Segment Start: Material for this exercise

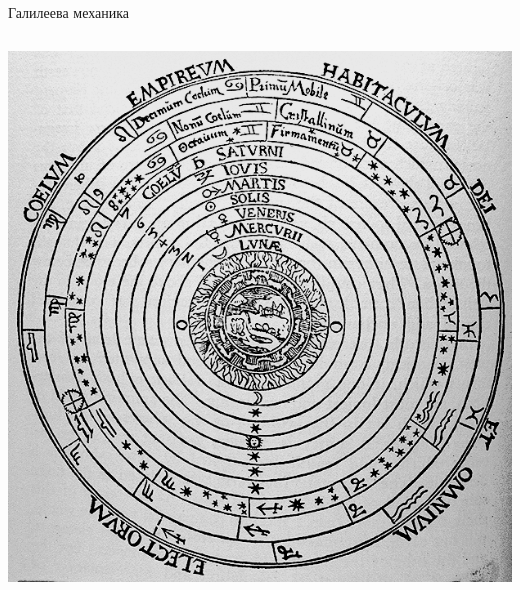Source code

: \documentclass[10pt,a4paper]{beamer}
\begin{document}
        \begin{frame}{ Галилеева механика }
            \begin{columns}
                \begin{column}{0.5\textwidth}
                    \includegraphics[width=\textwidth]{images/aristotel_universe.png}
                \end{column}
            \end{columns}
        \end{frame}
        
\end{document}
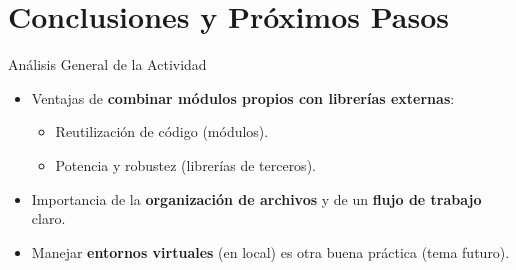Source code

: \documentclass[10pt]{beamer}
\begin{document}
\begin{comment}
\begin{frame}{Ejemplo de Discusión}
  \begin{block}{Grupo 1}
    \begin{itemize}
      \item Usó \texttt{numpy} para multiplicar matrices.
      \item Implementó una función \texttt{inversa\_matriz(A)} que devuelve \(\mathbf{A}^{-1}\).
    \end{itemize}
  \end{block}
  \vspace{0.4cm}
  \begin{block}{Grupo 2}
    \begin{itemize}
      \item Usó \texttt{requests} para descargar una tabla de datos climáticos en \texttt{CSV}.
      \item Creó una función para calcular la temperatura promedio y la humedad relativa.
    \end{itemize}
  \end{block}
\end{frame}

\end{comment}
\section{Conclusiones y Próximos Pasos}

\begin{frame}{Análisis General de la Actividad}
  \begin{itemize}
    \item Ventajas de \textbf{combinar módulos propios con librerías externas}:
      \begin{itemize}
        \item Reutilización de código (módulos).
        \item Potencia y robustez (librerías de terceros).
      \end{itemize}
    \item Importancia de la \textbf{organización de archivos} y de un \textbf{flujo de trabajo} claro.
    \item Manejar \textbf{entornos virtuales} (en local) es otra buena práctica (tema futuro).
  \end{itemize}
\end{frame}
\end{document}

Segment End: Material for this exercise

Task item:
The word "beamer" occurs on certain lines of the material; count those lines and respond with the number only.

Result for this task:
2